Melonis Patriotismus speist sich nicht aus Überlegenheitsfantasien, sondern aus der tiefen Liebe zur italienischen Kultur. Feindseligkeit gegen Migranten lässt sich aus ihrem Buch auch nicht herauslesen, vielmehr hat sie durchaus Verständnis dafür, dass etwa viele Afrikaner den Verhältnissen dort entfliehen wollen, macht dafür aber die Zustände dort verantwortlich, die nicht zuletzt darauf beruhen, dass der an Bodenschätzen reiche Schwarze Kontinent von Chinesen, aber auch Europäern wie etwa den Franzosen ausgebeutet wird. Dennoch plädiert sie dafür, dass Europa nicht derart mit Migranten geflutet wird, dass die eigene Identität darüber verloren geht.
Als italienische Patriotin ist Giorgia Meloni aber keine Antieuropäerin, im Gegenteil. Nur eben nicht im Sinne der Europäischen Union, vor deren Vorhaben von Resettlement-Plänen bis zur Bargeldabschaffung sie Europa zu bewahren trachtet. Seit 2020 ist Meloni Vorsitzende der europäischen Konservativen und Reformisten (ECR Party), einer der bedeutendsten Parteifamilien Europas, die mehr als 40 europäische und außereuropäische Parteien wie etwa den israelischen Likud Benjamin Netanjahus in sich vereint. In Meloni haben jene, die finden, dass Europa keine Seele mehr zu haben scheint und in dem der Kulturrelativismus alles und jeden auf die gleiche Stufe stellt, eine entschlossene Verbündete.

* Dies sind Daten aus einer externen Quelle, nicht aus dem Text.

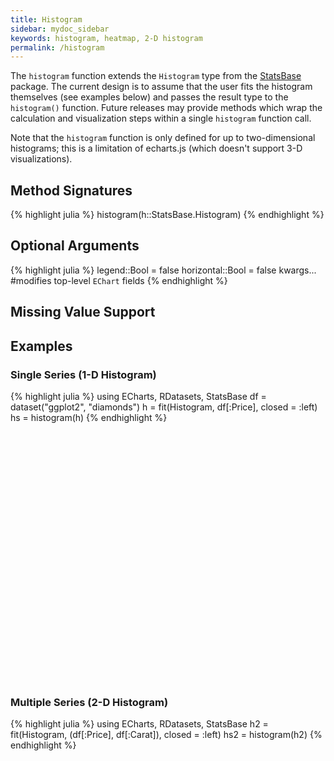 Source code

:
 ```yaml
---
title: Histogram
sidebar: mydoc_sidebar
keywords: histogram, heatmap, 2-D histogram
permalink: /histogram
---
```

The `histogram` function extends the `Histogram` type from the [StatsBase](http://statsbasejl.readthedocs.io/en/latest/) package. The current design is to assume that the user fits the histogram themselves (see examples below) and passes the result type to the `histogram()` function. Future releases may provide methods which wrap the calculation and visualization steps within a single `histogram` function call.

Note that the `histogram` function is only defined for up to two-dimensional histograms; this is a limitation of echarts.js (which doesn't support 3-D visualizations).

## Method Signatures
{% highlight julia %}
histogram(h::StatsBase.Histogram)
{% endhighlight %}

## Optional Arguments
{% highlight julia %}
legend::Bool = false
horizontal::Bool = false
kwargs... #modifies top-level `EChart` fields
{% endhighlight %}

## Missing Value Support

## Examples

### Single Series (1-D Histogram)
{% highlight julia %}
using ECharts, RDatasets, StatsBase
df = dataset("ggplot2", "diamonds")
h = fit(Histogram, df[:Price], closed = :left)
hs = histogram(h)
{% endhighlight %}

<div id="hist1d" style="height:400px;width:800px;"></div>
<script type="text/javascript">

    // Initialize after dom ready
    var myChart = echarts.init(document.getElementById("hist1d"), JSON.parse(roma()));

    // Load data into the ECharts instance
    myChart.setOption(
{"xAxis":[{"splitNumber":5,"axisLabel":{"show":true,"interval":"auto","rotate":0,"inside":false,"formatter":"{value}","margin":8},"data":["[0.0 - 1000.0)","[1000.0 - 2000.0)","[2000.0 - 3000.0)","[3000.0 - 4000.0)","[4000.0 - 5000.0)","[5000.0 - 6000.0)","[6000.0 - 7000.0)","[7000.0 - 8000.0)","[8000.0 - 9000.0)","[9000.0 - 10000.0)","[10000.0 - 11000.0)","[11000.0 - 12000.0)","[12000.0 - 13000.0)","[13000.0 - 14000.0)","[14000.0 - 15000.0)","[15000.0 - 16000.0)","[16000.0 - 17000.0)","[17000.0 - 18000.0)","[18000.0 - 19000.0)"],"scale":false,"gridIndex":0,"minInterval":0,"zlevel":0,"triggerEvent":false,"z":0,"inverse":false,"nameLocation":"middle","nameGap":30,"silent":true,"type":"category"}],"ec_charttype":"xy plot","series":[{"name":"Series 1","yAxisIndex":0,"barCategoryGap":"1%","xAxisIndex":0,"smooth":false,"data":[14499,9704,6131,4226,4653,3174,2278,1669,1307,1076,935,824,702,603,503,514,424,406,312],"markLine":{"data":[],"lineStyle":{}},"type":"bar"}],"theme":{"geo":{"label":{"normal":{"textStyle":{"color":"#000000"}},"emphasis":{"textStyle":{"color":"rgb(100,0,0)"}}},"itemStyle":{"normal":{"borderColor":"#444444","borderWidth":0.5,"areaColor":"#eeeeee"},"emphasis":{"borderColor":"#444444","borderWidth":1,"areaColor":"rgba(255,215,0,0.8)"}}},"parallel":{"itemStyle":{"normal":{"borderWidth":0,"borderColor":"#ccc"},"emphasis":{"borderWidth":0,"borderColor":"#ccc"}}},"markPoint":{"label":{"normal":{"textStyle":{"color":"#eeeeee"}},"emphasis":{"textStyle":{"color":"#eeeeee"}}}},"visualMap":{"color":["#e01f54","#e7dbc3"]},"funnel":{"itemStyle":{"normal":{"borderWidth":0,"borderColor":"#ccc"},"emphasis":{"borderWidth":0,"borderColor":"#ccc"}}},"bar":{"itemStyle":{"normal":{"barBorderColor":"#ccc","barBorderWidth":0},"emphasis":{"barBorderColor":"#ccc","barBorderWidth":0}}},"map":{"label":{"normal":{"textStyle":{"color":"#000000"}},"emphasis":{"textStyle":{"color":"rgb(100,0,0)"}}},"itemStyle":{"normal":{"borderColor":"#444444","borderWidth":0.5,"areaColor":"#eeeeee"},"emphasis":{"borderColor":"#444444","borderWidth":1,"areaColor":"rgba(255,215,0,0.8)"}}},"scatter":{"itemStyle":{"normal":{"borderWidth":0,"borderColor":"#ccc"},"emphasis":{"borderWidth":0,"borderColor":"#ccc"}}},"pie":{"itemStyle":{"normal":{"borderWidth":0,"borderColor":"#ccc"},"emphasis":{"borderWidth":0,"borderColor":"#ccc"}}},"graph":{"label":{"normal":{"textStyle":{"color":"#eeeeee"}}},"symbolSize":4,"itemStyle":{"normal":{"borderWidth":0,"borderColor":"#ccc"}},"smooth":false,"symbol":"emptyCircle","color":["#e01f54","#001852","#f5e8c8","#b8d2c7","#c6b38e","#a4d8c2","#f3d999","#d3758f","#dcc392","#2e4783","#82b6e9","#ff6347","#a092f1","#0a915d","#eaf889","#6699FF","#ff6666","#3cb371","#d5b158","#38b6b6"],"lineStyle":{"normal":{"color":"#aaaaaa","width":1}}},"backgroundColor":"rgba(0,0,0,0)","line":{"symbolSize":4,"itemStyle":{"normal":{"borderWidth":1}},"smooth":false,"symbol":"emptyCircle","lineStyle":{"normal":{"width":2}}},"candlestick":{"itemStyle":{"normal":{"borderColor0":"#b8d2c7","color":"#e01f54","borderColor":"#f5e8c8","borderWidth":1,"color0":"#001852"}}},"sankey":{"itemStyle":{"normal":{"borderWidth":0,"borderColor":"#ccc"},"emphasis":{"borderWidth":0,"borderColor":"#ccc"}}},"valueAxis":{"axisLine":{"show":true,"lineStyle":{"color":"#333"}},"axisLabel":{"textStyle":{"color":"#333"},"show":true},"splitLine":{"show":true,"lineStyle":{"color":["#ccc"]}},"splitArea":{"areaStyle":{"color":["rgba(250,250,250,0.3)","rgba(200,200,200,0.3)"]},"show":false},"axisTick":{"show":true,"lineStyle":{"color":"#333"}}},"toolbox":{"iconStyle":{"normal":{"borderColor":"#999999"},"emphasis":{"borderColor":"#666666"}}},"categoryAxis":{"axisLine":{"show":true,"lineStyle":{"color":"#333"}},"axisLabel":{"textStyle":{"color":"#333"},"show":true},"splitLine":{"show":false,"lineStyle":{"color":["#ccc"]}},"splitArea":{"areaStyle":{"color":["rgba(250,250,250,0.3)","rgba(200,200,200,0.3)"]},"show":false},"axisTick":{"show":true,"lineStyle":{"color":"#333"}}},"tooltip":{"axisPointer":{"crossStyle":{"color":"#cccccc","width":1},"lineStyle":{"color":"#cccccc","width":1}}},"timeline":{"label":{"normal":{"textStyle":{"color":"#293c55"}},"emphasis":{"textStyle":{"color":"#293c55"}}},"controlStyle":{"normal":{"color":"#293c55","borderColor":"#293c55","borderWidth":0.5},"emphasis":{"color":"#293c55","borderColor":"#293c55","borderWidth":0.5}},"checkpointStyle":{"color":"#e43c59","borderColor":"rgba(194,53,49,0.5)"},"itemStyle":{"normal":{"color":"#293c55","borderWidth":1},"emphasis":{"color":"#a9334c"}},"lineStyle":{"color":"#293c55","width":1}},"radar":{"symbolSize":4,"itemStyle":{"normal":{"borderWidth":1}},"smooth":false,"symbol":"emptyCircle","lineStyle":{"normal":{"width":2}}},"logAxis":{"axisLine":{"show":true,"lineStyle":{"color":"#333"}},"axisLabel":{"textStyle":{"color":"#333"},"show":true},"splitLine":{"show":true,"lineStyle":{"color":["#ccc"]}},"splitArea":{"areaStyle":{"color":["rgba(250,250,250,0.3)","rgba(200,200,200,0.3)"]},"show":false},"axisTick":{"show":true,"lineStyle":{"color":"#333"}}},"textStyle":{},"gauge":{"itemStyle":{"normal":{"borderWidth":0,"borderColor":"#ccc"},"emphasis":{"borderWidth":0,"borderColor":"#ccc"}}},"boxplot":{"itemStyle":{"normal":{"borderWidth":0,"borderColor":"#ccc"},"emphasis":{"borderWidth":0,"borderColor":"#ccc"}}},"color":["#e01f54","#001852","#f5e8c8","#b8d2c7","#c6b38e","#a4d8c2","#f3d999","#d3758f","#dcc392","#2e4783","#82b6e9","#ff6347","#a092f1","#0a915d","#eaf889","#6699FF","#ff6666","#3cb371","#d5b158","#38b6b6"],"title":{"textStyle":{"color":"#333333"},"subtextStyle":{"color":"#aaaaaa"}},"dataZoom":{"dataBackgroundColor":"rgba(47,69,84,0.3)","textStyle":{"color":"#333333"},"handleSize":"100%","handleColor":"#a7b7cc","fillerColor":"rgba(167,183,204,0.4)","backgroundColor":"rgba(47,69,84,0)"},"timeAxis":{"axisLine":{"show":true,"lineStyle":{"color":"#333"}},"axisLabel":{"textStyle":{"color":"#333"},"show":true},"splitLine":{"show":true,"lineStyle":{"color":["#ccc"]}},"splitArea":{"areaStyle":{"color":["rgba(250,250,250,0.3)","rgba(200,200,200,0.3)"]},"show":false},"axisTick":{"show":true,"lineStyle":{"color":"#333"}}},"legend":{"textStyle":{"color":"#333333"}}},"yAxis":[{"splitNumber":5,"axisLabel":{"show":true,"interval":"auto","rotate":0,"inside":false,"formatter":"{value}","margin":8},"scale":false,"gridIndex":0,"minInterval":0,"zlevel":0,"triggerEvent":false,"z":0,"inverse":false,"nameLocation":"middle","nameGap":50,"silent":true,"type":"value"}],"toolbox":{"feature":{},"orient":"vertical","itemSize":15,"height":"auto","zlevel":0,"z":2,"itemGap":20,"right":"auto","top":"center","width":"auto","show":false,"showTitle":true},"ec_width":800,"ec_height":400,"tooltip":{"triggerOn":"mousemove","enterable":true,"borderColor":"#333","transitionDuration":0.4,"hideDelay":100,"padding":5,"showDelay":0,"borderWidth":0,"showContent":true,"backgroundColor":"rgba(50,50,50,0.7)","trigger":"item","alwaysShowContent":false,"confine":false,"show":true},"grid":[{"height":"auto","show":false,"width":"auto","backgroundColor":"transparent"}],"title":[{"left":"left","borderColor":"transparent","bottom":"auto","padding":5,"zlevel":0,"borderWidth":1,"target":"blank","z":2,"itemGap":5,"shadowOffsetY":0,"shadowOffsetX":0,"right":"auto","top":"auto","subtarget":"blank","show":true}],"ec_renderer":"canvas"}        );
</script>

### Multiple Series (2-D Histogram)
{% highlight julia %}
using ECharts, RDatasets, StatsBase
h2 = fit(Histogram, (df[:Price], df[:Carat]), closed = :left)
hs2 = histogram(h2)
{% endhighlight %}

<div id="hist2d" style="height:400px;width:800px;"></div>
<script type="text/javascript">

    // Initialize after dom ready
    var myChart = echarts.init(document.getElementById("hist2d"), JSON.parse(roma()));

    // Load data into the ECharts instance
    myChart.setOption(
{"xAxis":[{"splitNumber":5,"axisLabel":{"show":true,"interval":"auto","rotate":0,"inside":false,"formatter":"{value}","margin":8},"data":["[0.0 - 1000.0)","[1000.0 - 2000.0)","[2000.0 - 3000.0)","[3000.0 - 4000.0)","[4000.0 - 5000.0)","[5000.0 - 6000.0)","[6000.0 - 7000.0)","[7000.0 - 8000.0)","[8000.0 - 9000.0)","[9000.0 - 10000.0)","[10000.0 - 11000.0)","[11000.0 - 12000.0)","[12000.0 - 13000.0)","[13000.0 - 14000.0)","[14000.0 - 15000.0)","[15000.0 - 16000.0)","[16000.0 - 17000.0)","[17000.0 - 18000.0)","[18000.0 - 19000.0)"],"scale":false,"gridIndex":0,"minInterval":0,"zlevel":0,"triggerEvent":false,"z":0,"inverse":false,"nameLocation":"middle","nameGap":30,"silent":true,"type":"category"}],"visualMap":{"max":14349,"min":0,"show":true,"top":"middle","right":"2%","calculable":true,"orient":"vertical"},"ec_charttype":"heatmap","series":[{"name":"heatmap","data":[[0,0,14349],[0,1,150],[0,2,0],[0,3,0],[0,4,0],[0,5,0],[0,6,0],[0,7,0],[0,8,0],[0,9,0],[0,10,0],[1,0,3300],[1,1,6397],[1,2,7],[1,3,0],[1,4,0],[1,5,0],[1,6,0],[1,7,0],[1,8,0],[1,9,0],[1,10,0],[2,0,25],[2,1,5955],[2,2,150],[2,3,1],[2,4,0],[2,5,0],[2,6,0],[2,7,0],[2,8,0],[2,9,0],[2,10,0],[3,0,0],[3,1,3159],[3,2,1050],[3,3,17],[3,4,0],[3,5,0],[3,6,0],[3,7,0],[3,8,0],[3,9,0],[3,10,0],[4,0,0],[4,1,1296],[4,2,3328],[4,3,29],[4,4,0],[4,5,0],[4,6,0],[4,7,0],[4,8,0],[4,9,0],[4,10,0],[5,0,0],[5,1,195],[5,2,2901],[5,3,68],[5,4,10],[5,5,0],[5,6,0],[5,7,0],[5,8,0],[5,9,0],[5,10,0],[6,0,0],[6,1,36],[6,2,2034],[6,3,178],[6,4,28],[6,5,1],[6,6,1],[6,7,0],[6,8,0],[6,9,0],[6,10,0],[7,0,0],[7,1,13],[7,2,1239],[7,3,399],[7,4,17],[7,5,1],[7,6,0],[7,7,0],[7,8,0],[7,9,0],[7,10,0],[8,0,0],[8,1,3],[8,2,772],[8,3,511],[8,4,15],[8,5,4],[8,6,2],[8,7,0],[8,8,0],[8,9,0],[8,10,0],[9,0,0],[9,1,2],[9,2,510],[9,3,528],[9,4,33],[9,5,1],[9,6,2],[9,7,0],[9,8,0],[9,9,0],[9,10,0],[10,0,0],[10,1,0],[10,2,362],[10,3,512],[10,4,53],[10,5,4],[10,6,4],[10,7,0],[10,8,0],[10,9,0],[10,10,0],[11,0,0],[11,1,0],[11,2,218],[11,3,483],[11,4,120],[11,5,1],[11,6,1],[11,7,1],[11,8,0],[11,9,0],[11,10,0],[12,0,0],[12,1,0],[12,2,104],[12,3,374],[12,4,217],[12,5,4],[12,6,2],[12,7,1],[12,8,0],[12,9,0],[12,10,0],[13,0,0],[13,1,0],[13,2,54],[13,3,303],[13,4,240],[13,5,5],[13,6,1],[13,7,0],[13,8,0],[13,9,0],[13,10,0],[14,0,0],[14,1,0],[14,2,31],[14,3,244],[14,4,212],[14,5,14],[14,6,2],[14,7,0],[14,8,0],[14,9,0],[14,10,0],[15,0,0],[15,1,0],[15,2,32],[15,3,176],[15,4,290],[15,5,11],[15,6,2],[15,7,0],[15,8,3],[15,9,0],[15,10,0],[16,0,0],[16,1,0],[16,2,11],[16,3,113],[16,4,280],[16,5,15],[16,6,4],[16,7,1],[16,8,0],[16,9,0],[16,10,0],[17,0,0],[17,1,0],[17,2,13],[17,3,98],[17,4,270],[17,5,24],[17,6,0],[17,7,0],[17,8,1],[17,9,0],[17,10,0],[18,0,0],[18,1,0],[18,2,9],[18,3,47],[18,4,226],[18,5,18],[18,6,9],[18,7,1],[18,8,0],[18,9,1],[18,10,1]],"type":"heatmap"}],"theme":{"geo":{"label":{"normal":{"textStyle":{"color":"#000000"}},"emphasis":{"textStyle":{"color":"rgb(100,0,0)"}}},"itemStyle":{"normal":{"borderColor":"#444444","borderWidth":0.5,"areaColor":"#eeeeee"},"emphasis":{"borderColor":"#444444","borderWidth":1,"areaColor":"rgba(255,215,0,0.8)"}}},"parallel":{"itemStyle":{"normal":{"borderWidth":0,"borderColor":"#ccc"},"emphasis":{"borderWidth":0,"borderColor":"#ccc"}}},"markPoint":{"label":{"normal":{"textStyle":{"color":"#eeeeee"}},"emphasis":{"textStyle":{"color":"#eeeeee"}}}},"visualMap":{"color":["#e01f54","#e7dbc3"]},"funnel":{"itemStyle":{"normal":{"borderWidth":0,"borderColor":"#ccc"},"emphasis":{"borderWidth":0,"borderColor":"#ccc"}}},"bar":{"itemStyle":{"normal":{"barBorderColor":"#ccc","barBorderWidth":0},"emphasis":{"barBorderColor":"#ccc","barBorderWidth":0}}},"map":{"label":{"normal":{"textStyle":{"color":"#000000"}},"emphasis":{"textStyle":{"color":"rgb(100,0,0)"}}},"itemStyle":{"normal":{"borderColor":"#444444","borderWidth":0.5,"areaColor":"#eeeeee"},"emphasis":{"borderColor":"#444444","borderWidth":1,"areaColor":"rgba(255,215,0,0.8)"}}},"scatter":{"itemStyle":{"normal":{"borderWidth":0,"borderColor":"#ccc"},"emphasis":{"borderWidth":0,"borderColor":"#ccc"}}},"pie":{"itemStyle":{"normal":{"borderWidth":0,"borderColor":"#ccc"},"emphasis":{"borderWidth":0,"borderColor":"#ccc"}}},"graph":{"label":{"normal":{"textStyle":{"color":"#eeeeee"}}},"symbolSize":4,"itemStyle":{"normal":{"borderWidth":0,"borderColor":"#ccc"}},"smooth":false,"symbol":"emptyCircle","color":["#e01f54","#001852","#f5e8c8","#b8d2c7","#c6b38e","#a4d8c2","#f3d999","#d3758f","#dcc392","#2e4783","#82b6e9","#ff6347","#a092f1","#0a915d","#eaf889","#6699FF","#ff6666","#3cb371","#d5b158","#38b6b6"],"lineStyle":{"normal":{"color":"#aaaaaa","width":1}}},"backgroundColor":"rgba(0,0,0,0)","line":{"symbolSize":4,"itemStyle":{"normal":{"borderWidth":1}},"smooth":false,"symbol":"emptyCircle","lineStyle":{"normal":{"width":2}}},"candlestick":{"itemStyle":{"normal":{"borderColor0":"#b8d2c7","color":"#e01f54","borderColor":"#f5e8c8","borderWidth":1,"color0":"#001852"}}},"sankey":{"itemStyle":{"normal":{"borderWidth":0,"borderColor":"#ccc"},"emphasis":{"borderWidth":0,"borderColor":"#ccc"}}},"valueAxis":{"axisLine":{"show":true,"lineStyle":{"color":"#333"}},"axisLabel":{"textStyle":{"color":"#333"},"show":true},"splitLine":{"show":true,"lineStyle":{"color":["#ccc"]}},"splitArea":{"areaStyle":{"color":["rgba(250,250,250,0.3)","rgba(200,200,200,0.3)"]},"show":false},"axisTick":{"show":true,"lineStyle":{"color":"#333"}}},"toolbox":{"iconStyle":{"normal":{"borderColor":"#999999"},"emphasis":{"borderColor":"#666666"}}},"categoryAxis":{"axisLine":{"show":true,"lineStyle":{"color":"#333"}},"axisLabel":{"textStyle":{"color":"#333"},"show":true},"splitLine":{"show":false,"lineStyle":{"color":["#ccc"]}},"splitArea":{"areaStyle":{"color":["rgba(250,250,250,0.3)","rgba(200,200,200,0.3)"]},"show":false},"axisTick":{"show":true,"lineStyle":{"color":"#333"}}},"tooltip":{"axisPointer":{"crossStyle":{"color":"#cccccc","width":1},"lineStyle":{"color":"#cccccc","width":1}}},"timeline":{"label":{"normal":{"textStyle":{"color":"#293c55"}},"emphasis":{"textStyle":{"color":"#293c55"}}},"controlStyle":{"normal":{"color":"#293c55","borderColor":"#293c55","borderWidth":0.5},"emphasis":{"color":"#293c55","borderColor":"#293c55","borderWidth":0.5}},"checkpointStyle":{"color":"#e43c59","borderColor":"rgba(194,53,49,0.5)"},"itemStyle":{"normal":{"color":"#293c55","borderWidth":1},"emphasis":{"color":"#a9334c"}},"lineStyle":{"color":"#293c55","width":1}},"radar":{"symbolSize":4,"itemStyle":{"normal":{"borderWidth":1}},"smooth":false,"symbol":"emptyCircle","lineStyle":{"normal":{"width":2}}},"logAxis":{"axisLine":{"show":true,"lineStyle":{"color":"#333"}},"axisLabel":{"textStyle":{"color":"#333"},"show":true},"splitLine":{"show":true,"lineStyle":{"color":["#ccc"]}},"splitArea":{"areaStyle":{"color":["rgba(250,250,250,0.3)","rgba(200,200,200,0.3)"]},"show":false},"axisTick":{"show":true,"lineStyle":{"color":"#333"}}},"textStyle":{},"gauge":{"itemStyle":{"normal":{"borderWidth":0,"borderColor":"#ccc"},"emphasis":{"borderWidth":0,"borderColor":"#ccc"}}},"boxplot":{"itemStyle":{"normal":{"borderWidth":0,"borderColor":"#ccc"},"emphasis":{"borderWidth":0,"borderColor":"#ccc"}}},"color":["#e01f54","#001852","#f5e8c8","#b8d2c7","#c6b38e","#a4d8c2","#f3d999","#d3758f","#dcc392","#2e4783","#82b6e9","#ff6347","#a092f1","#0a915d","#eaf889","#6699FF","#ff6666","#3cb371","#d5b158","#38b6b6"],"title":{"textStyle":{"color":"#333333"},"subtextStyle":{"color":"#aaaaaa"}},"dataZoom":{"dataBackgroundColor":"rgba(47,69,84,0.3)","textStyle":{"color":"#333333"},"handleSize":"100%","handleColor":"#a7b7cc","fillerColor":"rgba(167,183,204,0.4)","backgroundColor":"rgba(47,69,84,0)"},"timeAxis":{"axisLine":{"show":true,"lineStyle":{"color":"#333"}},"axisLabel":{"textStyle":{"color":"#333"},"show":true},"splitLine":{"show":true,"lineStyle":{"color":["#ccc"]}},"splitArea":{"areaStyle":{"color":["rgba(250,250,250,0.3)","rgba(200,200,200,0.3)"]},"show":false},"axisTick":{"show":true,"lineStyle":{"color":"#333"}}},"legend":{"textStyle":{"color":"#333333"}}},"yAxis":[{"splitNumber":5,"axisLabel":{"show":true,"interval":"auto","rotate":0,"inside":false,"formatter":"{value}","margin":8},"data":["[0.0 - 0.5)","[0.5 - 1.0)","[1.0 - 1.5)","[1.5 - 2.0)","[2.0 - 2.5)","[2.5 - 3.0)","[3.0 - 3.5)","[3.5 - 4.0)","[4.0 - 4.5)","[4.5 - 5.0)","[5.0 - 5.5)"],"scale":false,"gridIndex":0,"minInterval":0,"zlevel":0,"triggerEvent":false,"z":0,"inverse":false,"nameLocation":"middle","nameGap":30,"silent":true,"type":"category"}],"toolbox":{"feature":{},"orient":"vertical","itemSize":15,"height":"auto","zlevel":0,"z":2,"itemGap":20,"right":"auto","top":"center","width":"auto","show":false,"showTitle":true},"ec_width":800,"ec_height":400,"tooltip":{"triggerOn":"mousemove","enterable":true,"borderColor":"#333","transitionDuration":0.4,"hideDelay":100,"padding":5,"showDelay":0,"borderWidth":0,"showContent":true,"backgroundColor":"rgba(50,50,50,0.7)","trigger":"item","alwaysShowContent":false,"confine":false,"show":true},"grid":[{"height":"auto","show":false,"width":"auto","backgroundColor":"transparent"}],"title":[{"left":"left","borderColor":"transparent","bottom":"auto","padding":5,"zlevel":0,"borderWidth":1,"target":"blank","z":2,"itemGap":5,"shadowOffsetY":0,"shadowOffsetX":0,"right":"auto","top":"auto","subtarget":"blank","show":true}],"ec_renderer":"canvas"}        );
</script>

Italienische Patriotin – und überzeugte Vertreterin westlicher Werte: Giorgia Meloni.
Nicht wenige haben den Eindruck, dass Giorgia Meloni zu denen gehört, die den Kampf für Europa und das, was es ausmacht, („Europa als Vaterland der Vaterländer, nicht als Superstaat“) anführen können. Und nicht zuletzt nach der Lektüre dieses Buches erscheint sie dem Leser als selbstbewusst und kämpferisch genug, in vorderster Reihe zu stehen. Das traut sich Meloni auch selbst zu:
„Erstens habe ich vor nichts und niemandem Angst, das Einzige, wovor ich mich fürchte, ist, dass ich, wie aus diesem Buch zu erfahren ist, mich selbst und die, die an mich glauben, enttäusche. Zweitens bin ich nicht erpressbar, denn ich tue nichts, wofür ich mich schämen müsste, und ich nehme keine Hilfe an von Leuten, die eine Gegenleistung von mir verlangen könnten. Drittens bin ich nicht allein, und diejenigen, die sich entschieden haben, mich in diesem Kampf zu begleiten, sind mir sehr ähnlich. Viertens und letztens bin ich immer unterschätzt worden, und das ist unterm Strich ein großer Vorteil.“
Im Kulturkampf gegen das links-grüne Establishment werden Konservative mit klarem Kompass wie Viktor Orbán und Giorgia Meloni dringend benötigt. Der Weg Giorgia Melonis ist also noch lange nicht zu Ende, er hat gerade erst begonnen. Die heute 47-jährige Römerin hat mit ihrem Buch 2021 nicht die klassische Autobiografie geschrieben, in der sie auf ihr Leben zurückblickt, sie hat noch viel vor. Und sie ist entschlossen, zu ihren Überzeugungen zu stehen und andere dafür zu gewinnen. Als stolze Frau, Mutter, Italienerin, Christin – und Rechte. „Ich bin Giorgia“ ist auch eine Ermutigung, offen und selbstbewusst für konservative Werte einzutreten.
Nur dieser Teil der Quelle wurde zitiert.